───── INFORMATION ─────

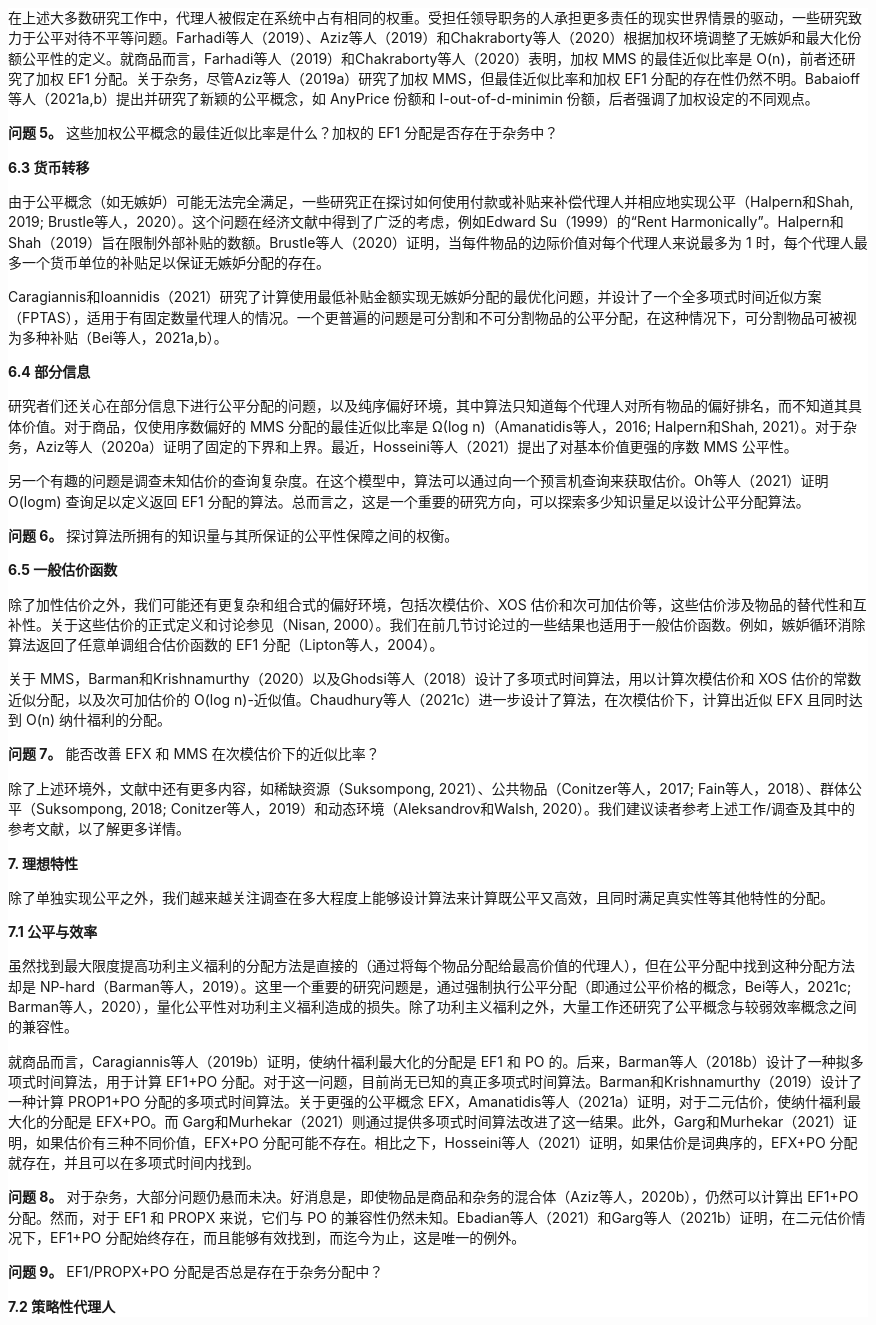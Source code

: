 在上述大多数研究工作中，代理人被假定在系统中占有相同的权重。受担任领导职务的人承担更多责任的现实世界情景的驱动，一些研究致力于公平对待不平等问题。Farhadi等人（2019）、Aziz等人（2019）和Chakraborty等人（2020）根据加权环境调整了无嫉妒和最大化份额公平性的定义。就商品而言，Farhadi等人（2019）和Chakraborty等人（2020）表明，加权 MMS 的最佳近似比率是 O(n)，前者还研究了加权 EF1 分配。关于杂务，尽管Aziz等人（2019a）研究了加权 MMS，但最佳近似比率和加权 EF1 分配的存在性仍然不明。Babaioff等人（2021a,b）提出并研究了新颖的公平概念，如 AnyPrice 份额和 I-out-of-d-minimin 份额，后者强调了加权设定的不同观点。

**问题 5。** 这些加权公平概念的最佳近似比率是什么？加权的 EF1 分配是否存在于杂务中？

**6.3 货币转移**

由于公平概念（如无嫉妒）可能无法完全满足，一些研究正在探讨如何使用付款或补贴来补偿代理人并相应地实现公平（Halpern和Shah, 2019; Brustle等人，2020）。这个问题在经济文献中得到了广泛的考虑，例如Edward Su（1999）的“Rent Harmonically”。Halpern和Shah（2019）旨在限制外部补贴的数额。Brustle等人（2020）证明，当每件物品的边际价值对每个代理人来说最多为 1 时，每个代理人最多一个货币单位的补贴足以保证无嫉妒分配的存在。

Caragiannis和Ioannidis（2021）研究了计算使用最低补贴金额实现无嫉妒分配的最优化问题，并设计了一个全多项式时间近似方案（FPTAS），适用于有固定数量代理人的情况。一个更普遍的问题是可分割和不可分割物品的公平分配，在这种情况下，可分割物品可被视为多种补贴（Bei等人，2021a,b）。

**6.4 部分信息**

研究者们还关心在部分信息下进行公平分配的问题，以及纯序偏好环境，其中算法只知道每个代理人对所有物品的偏好排名，而不知道其具体价值。对于商品，仅使用序数偏好的 MMS 分配的最佳近似比率是 Ω(log n)（Amanatidis等人，2016; Halpern和Shah, 2021）。对于杂务，Aziz等人（2020a）证明了固定的下界和上界。最近，Hosseini等人（2021）提出了对基本价值更强的序数 MMS 公平性。

另一个有趣的问题是调查未知估价的查询复杂度。在这个模型中，算法可以通过向一个预言机查询来获取估价。Oh等人（2021）证明 O(logm) 查询足以定义返回 EF1 分配的算法。总而言之，这是一个重要的研究方向，可以探索多少知识量足以设计公平分配算法。

**问题 6。** 探讨算法所拥有的知识量与其所保证的公平性保障之间的权衡。

**6.5 一般估价函数**

除了加性估价之外，我们可能还有更复杂和组合式的偏好环境，包括次模估价、XOS 估价和次可加估价等，这些估价涉及物品的替代性和互补性。关于这些估价的正式定义和讨论参见（Nisan, 2000）。我们在前几节讨论过的一些结果也适用于一般估价函数。例如，嫉妒循环消除算法返回了任意单调组合估价函数的 EF1 分配（Lipton等人，2004）。

关于 MMS，Barman和Krishnamurthy（2020）以及Ghodsi等人（2018）设计了多项式时间算法，用以计算次模估价和 XOS 估价的常数近似分配，以及次可加估价的 O(log n)-近似值。Chaudhury等人（2021c）进一步设计了算法，在次模估价下，计算出近似 EFX 且同时达到 O(n) 纳什福利的分配。

**问题 7。** 能否改善 EFX 和 MMS 在次模估价下的近似比率？

除了上述环境外，文献中还有更多内容，如稀缺资源（Suksompong, 2021）、公共物品（Conitzer等人，2017; Fain等人，2018）、群体公平（Suksompong, 2018; Conitzer等人，2019）和动态环境（Aleksandrov和Walsh, 2020）。我们建议读者参考上述工作/调查及其中的参考文献，以了解更多详情。

**7. 理想特性**

除了单独实现公平之外，我们越来越关注调查在多大程度上能够设计算法来计算既公平又高效，且同时满足真实性等其他特性的分配。

**7.1 公平与效率**

虽然找到最大限度提高功利主义福利的分配方法是直接的（通过将每个物品分配给最高价值的代理人），但在公平分配中找到这种分配方法却是 NP-hard（Barman等人，2019）。这里一个重要的研究问题是，通过强制执行公平分配（即通过公平价格的概念，Bei等人，2021c; Barman等人，2020），量化公平性对功利主义福利造成的损失。除了功利主义福利之外，大量工作还研究了公平概念与较弱效率概念之间的兼容性。

就商品而言，Caragiannis等人（2019b）证明，使纳什福利最大化的分配是 EF1 和 PO 的。后来，Barman等人（2018b）设计了一种拟多项式时间算法，用于计算 EF1+PO 分配。对于这一问题，目前尚无已知的真正多项式时间算法。Barman和Krishnamurthy（2019）设计了一种计算 PROP1+PO 分配的多项式时间算法。关于更强的公平概念 EFX，Amanatidis等人（2021a）证明，对于二元估价，使纳什福利最大化的分配是 EFX+PO。而 Garg和Murhekar（2021）则通过提供多项式时间算法改进了这一结果。此外，Garg和Murhekar（2021）证明，如果估价有三种不同价值，EFX+PO 分配可能不存在。相比之下，Hosseini等人（2021）证明，如果估价是词典序的，EFX+PO 分配就存在，并且可以在多项式时间内找到。

**问题 8。** 对于杂务，大部分问题仍悬而未决。好消息是，即使物品是商品和杂务的混合体（Aziz等人，2020b），仍然可以计算出 EF1+PO 分配。然而，对于 EF1 和 PROPX 来说，它们与 PO 的兼容性仍然未知。Ebadian等人（2021）和Garg等人（2021b）证明，在二元估价情况下，EF1+PO 分配始终存在，而且能够有效找到，而迄今为止，这是唯一的例外。

**问题 9。** EF1/PROPX+PO 分配是否总是存在于杂务分配中？

**7.2 策略性代理人**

─────

#### ABOUT THIS EXERCISE
What is needed is an exact retyping of the lines from the start of the data through the line with "份额和 I-out-of-d-minimin 份额，后者强调了加权设定的不同观点。", with both end lines kept and every picture left out.

#### SOLVED EXERCISE
Source code

: 在上述大多数研究工作中，代理人被假定在系统中占有相同的权重。受担任领导职务的人承担更多责任的现实世界情景的驱动，一些研究致力于公平对待不平等问题。Farhadi等人（2019）、Aziz等人（2019）和Chakraborty等人（2020）根据加权环境调整了无嫉妒和最大化份额公平性的定义。就商品而言，Farhadi等人（2019）和Chakraborty等人（2020）表明，加权 MMS 的最佳近似比率是 O(n)，前者还研究了加权 EF1 分配。关于杂务，尽管Aziz等人（2019a）研究了加权 MMS，但最佳近似比率和加权 EF1 分配的存在性仍然不明。Babaioff等人（2021a,b）提出并研究了新颖的公平概念，如 AnyPrice 份额和 I-out-of-d-minimin 份额，后者强调了加权设定的不同观点。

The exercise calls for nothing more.